Major League Baseball doesn’t want betting on spring training games in several states.
MLB is asking that games be taken off the board at Nevada sportsbooks, as first reported by David Purdum (full story here).
Major League Baseball has submitted a request to Nevada Gaming Control to prohibit betting on spring training games at the state’s sportsbooks. Details of NGC’s response are not immediately available, but a source indicates gaming control will decline the request.

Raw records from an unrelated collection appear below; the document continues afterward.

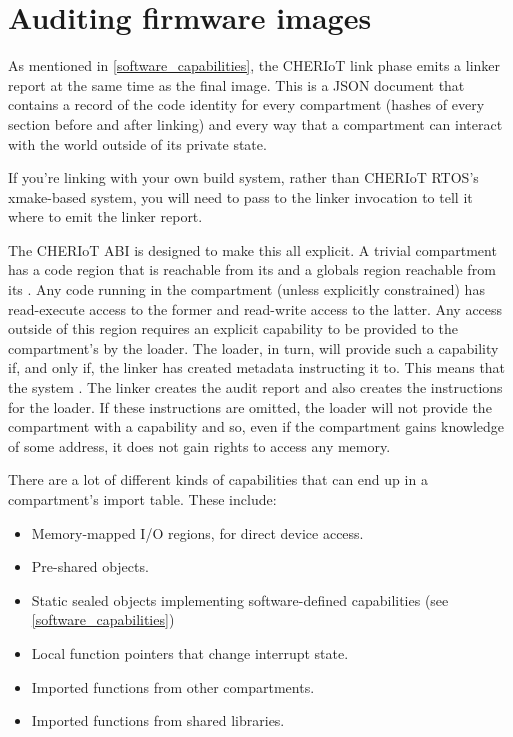 \chapter[label="cheriot-audit"]{Auditing firmware images}

As mentioned in \ref{software_capabilities}, the CHERIoT link phase emits a linker report at the same time as the final image.
This is a JSON document that contains a record of the code identity for every compartment (hashes of every section before and after linking) and every way that a compartment can interact with the world outside of its private state.

\begin{note}
	If you're linking with your own build system, rather than CHERIoT RTOS's xmake-based system, you will need to pass  to the linker invocation to tell it where to emit the linker report.
\end{note}

The CHERIoT ABI is designed to make this all explicit.
A trivial compartment has a code region that is reachable from its  and a globals region reachable from its .
Any code running in the compartment (unless explicitly constrained) has read-execute access to the former and read-write access to the latter.
Any access outside of this region requires an explicit capability to be provided to the compartment's  by the loader.
The loader, in turn, will provide such a capability if, and only if, the linker has created metadata instructing it to.
This means that the system .
The linker creates the audit report and also creates the instructions for the loader.
If these instructions are omitted, the loader will not provide the compartment with a capability and so, even if the compartment gains knowledge of some address, it does not gain rights to access any memory.

There are a lot of different kinds of capabilities that can end up in a compartment's import table.
These include:

\begin{itemize}
	\item{Memory-mapped I/O regions, for direct device access.}
	\item{Pre-shared objects.}
	\item{Static sealed objects implementing software-defined capabilities (see \ref{software_capabilities})}
	\item{Local function pointers that change interrupt state.}
	\item{Imported functions from other compartments.}
	\item{Imported functions from shared libraries.}
\end{itemize}

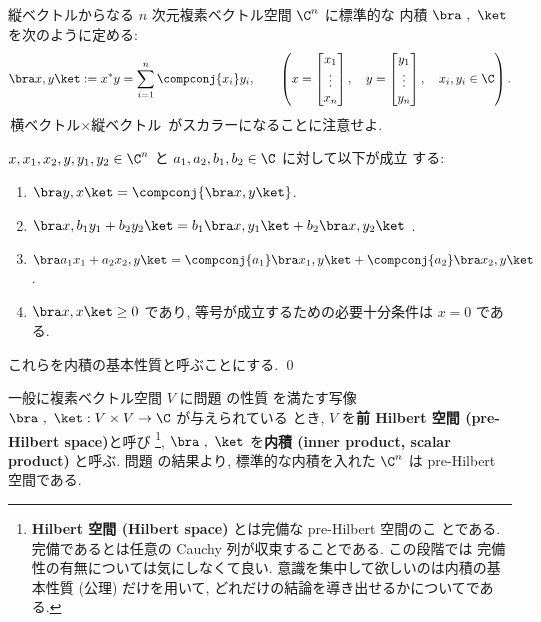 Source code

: \documentclass[12pt,twoside]{jarticle}
\begin{document}

縦ベクトルからなる $n$ 次元複素ベクトル空間 $\C^n$ に標準的な
内積 $\bra\ ,\ \ket$ を次のように定める:
\begin{equation*}
  \bra x, y \ket := x^* y = \sum_{i=1}^n \compconj{x_i}y_i,
  \qquad
  \left(
  x =
  \begin{bmatrix}
    x_1 \\ \vdots \\ x_n
  \end{bmatrix},
  \quad
  y =
  \begin{bmatrix}
    y_1 \\ \vdots \\ y_n
  \end{bmatrix},
  \quad
  x_i, y_i\in\C
  \right).
\end{equation*}
$\text{横ベクトル}\times\text{縦ベクトル}$ がスカラーになることに注意せよ.


\begin{question}[内積の基本性質, 5点]
\label{q:inner-prod-axioms}
  $x,x_1,x_2,y,y_1,y_2\in\C^n$ と $a_1,a_2,b_1,b_2\in\C$ に対して以下が成立
  する: 
  \begin{enumerate}
  \item $\bra y, x\ket = \compconj{\bra x, y\ket}$.
  \item $\bra x, b_1y_1+b_2y_2\ket
    = b_1\bra x, y_1\ket + b_2\bra x, y_2\ket$
    .
  \item $\bra a_1x_1+a_2x_2, y\ket
    = \compconj{a_1}\bra x_1, y\ket + \compconj{a_2}\bra x_2, y\ket$
    .
  \item $\bra x, x\ket \ge 0$ であり,
    等号が成立するための必要十分条件は $x=0$ である. 
  \end{enumerate}
  これらを内積の基本性質と呼ぶことにする. 
  \qed
\end{question}


一般に複素ベクトル空間 $V$ に問題  の性質
を満たす写像 $\bra\ ,\ \ket:V\times V\to\C$ が与えられている
とき, $V$ を{\bf 前 Hilbert 空間 (pre-Hilbert space)}と呼び%
\footnote{{\bf Hilbert 空間 (Hilbert space)} とは完備な pre-Hilbert 空間のこ
  とである. 完備であるとは任意の Cauchy 列が収束することである. この段階では
  完備性の有無については気にしなくて良い.  意識を集中して欲しいのは内積の基
  本性質 (公理) だけを用いて, どれだけの結論を導き出せるかについてである.}, %
$\bra\ ,\ \ket$ を{\bf 内積 (inner product, scalar product)} と呼ぶ.
問題  の結果より, 
標準的な内積を入れた $\C^n$ は pre-Hilbert 空間である.
\end{document}
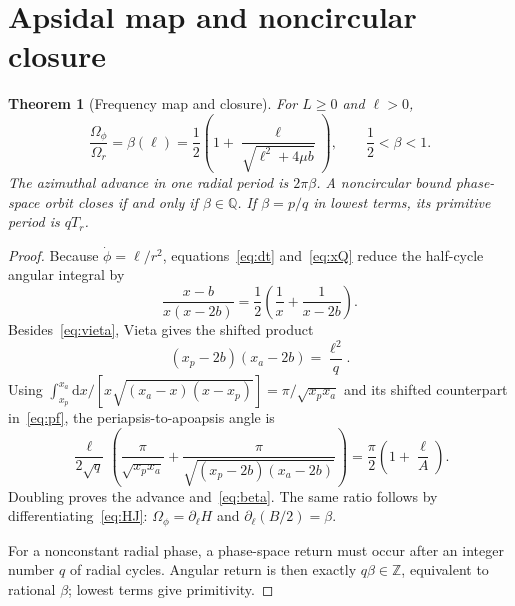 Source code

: \documentclass[10pt]{article}
\newtheorem{theorem}{Theorem}
\newcommand{\Q}{\mathbb Q}
\newcommand{\D}{\mathrm d}
\begin{document}
\section{Apsidal map and noncircular closure}
\begin{theorem}[Frequency map and closure]\label{thm:closure}
For \(L\geq0\) and \(\ell>0\),
\begin{equation}\label{eq:beta}
 \frac{\Omega_\phi}{\Omega_r}=\beta(\ell)
 =\frac12\left(1+\frac{\ell}{\sqrt{\ell^2+4\mu b}}\right),
 \qquad \frac12<\beta<1.
\end{equation}
The azimuthal advance in one radial period is \(2\pi\beta\).  A
noncircular bound phase-space orbit closes if and only if
\(\beta\in\Q\).  If \(\beta=p/q\) in lowest terms, its primitive period is
\(qT_r\).
\end{theorem}
\begin{proof}
Because \(\dot\phi=\ell/r^2\), equations~\eqref{eq:dt} and~\eqref{eq:xQ}
reduce the half-cycle angular integral by
\begin{equation}\label{eq:pf}
 \frac{x-b}{x(x-2b)}=\frac12\left(\frac1x+\frac1{x-2b}\right).
\end{equation}
Besides~\eqref{eq:vieta}, Vieta gives the shifted product
\begin{equation}\label{eq:shifted}
 (x_p-2b)(x_a-2b)=\frac{\ell^2}{q}.
\end{equation}
Using
\(
\int_{x_p}^{x_a}\D x/[x\sqrt{(x_a-x)(x-x_p)}]
=\pi/\sqrt{x_px_a}
\)
and its shifted counterpart in~\eqref{eq:pf}, the periapsis-to-apoapsis
angle is
\[
 \frac{\ell}{2\sqrt q}\left(
 \frac\pi{\sqrt{x_px_a}}+
 \frac\pi{\sqrt{(x_p-2b)(x_a-2b)}}\right)
 =\frac\pi2\left(1+\frac\ell A\right).
\]
Doubling proves the advance and~\eqref{eq:beta}.  The same ratio follows by
differentiating~\eqref{eq:HJ}: \(\Omega_\phi=\partial_\ell H\) and
\(\partial_\ell(B/2)=\beta\).

For a nonconstant radial phase, a phase-space return must occur after an
integer number \(q\) of radial cycles.  Angular return is then exactly
\(q\beta\in\mathbb Z\), equivalent to rational \(\beta\); lowest terms
give primitivity.
\end{proof}
\end{document}
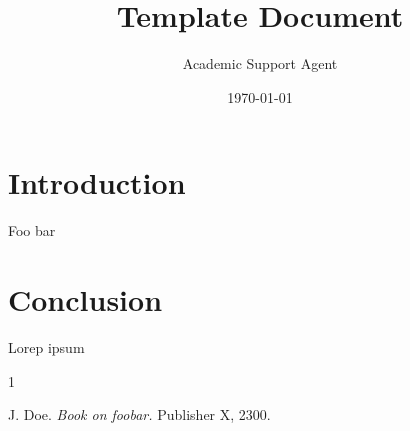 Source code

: \documentclass{article}
\title{Template Document}
\author{Academic Support Agent}
\date{\today}
\begin{document}
\maketitle

\maketitle

\chapter{Introduction}

Foo bar

\chapter{Conclusion}

Lorep ipsum \cite{doe}

\begin{thebibliography}{1}

 J. Doe. \emph{Book on foobar.} Publisher X,
 2300.

\end{thebibliography}
\end{document}

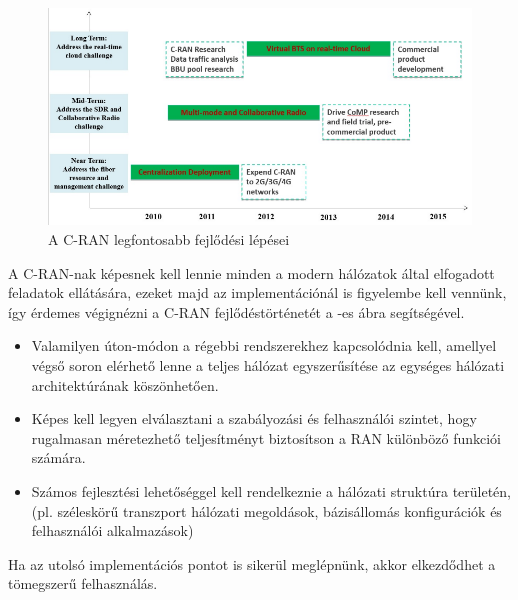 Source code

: \hspace{2mm}
\begin{figure}[!ht]
\centering
\includegraphics[width=\textwidth, keepaspectratio]{figures/timeline.png}
\caption{A C-RAN legfontosabb fejlődési lépései} 
\label{fig:timeline}
\end{figure} 

\indent A C-RAN-nak képesnek kell lennie minden a modern hálózatok által elfogadott feladatok ellátására, ezeket majd az implementációnál is figyelembe kell vennünk, így érdemes végignézni a C-RAN fejlődéstörténetét a -es ábra segítségével.
\begin{itemize}
\item Valamilyen úton-módon a régebbi rendszerekhez kapcsolódnia kell, amellyel végső soron elérhető lenne a teljes hálózat egyszerűsítése az egységes hálózati architektúrának köszönhetően.
\item Képes kell legyen elválasztani a szabályozási és felhasználói szintet, hogy rugalmasan méretezhető teljesítményt biztosítson a RAN különböző funkciói számára.
\item Számos fejlesztési lehetőséggel kell rendelkeznie a hálózati struktúra területén, (pl. széleskörű transzport hálózati megoldások, bázisállomás konfigurációk és felhasználói alkalmazások)
\end{itemize}
Ha az utolsó implementációs pontot is sikerül meglépnünk, akkor elkezdődhet a tömegszerű felhasználás.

— David Payne Purdum (@DavidPurdum) February 26, 2019
More than just Nevada sports betting?
Nevada is not the only place where such a request was made. It has also come in Pennsylvania:
The Pennsylvania Gaming Control Board has received a request from Major League Baseball to prohibit wagering on spring training games. The PGCB has asked sports betting operators to refrain from offering wagers on spring training games while it examines MLB’s concerns.
— David Payne Purdum (@DavidPurdum) February 26, 2019
And Legal Sports Report has learned that the New Jersey Department of Gaming Enforcement that a similar request has been made in NJ. Here’s the Office of the Attorney General in a statement:
Our Division of Gaming Enforcement has received a letter from Major League Baseball seeking the rescission of wagering on its spring training baseball games. The request is under review.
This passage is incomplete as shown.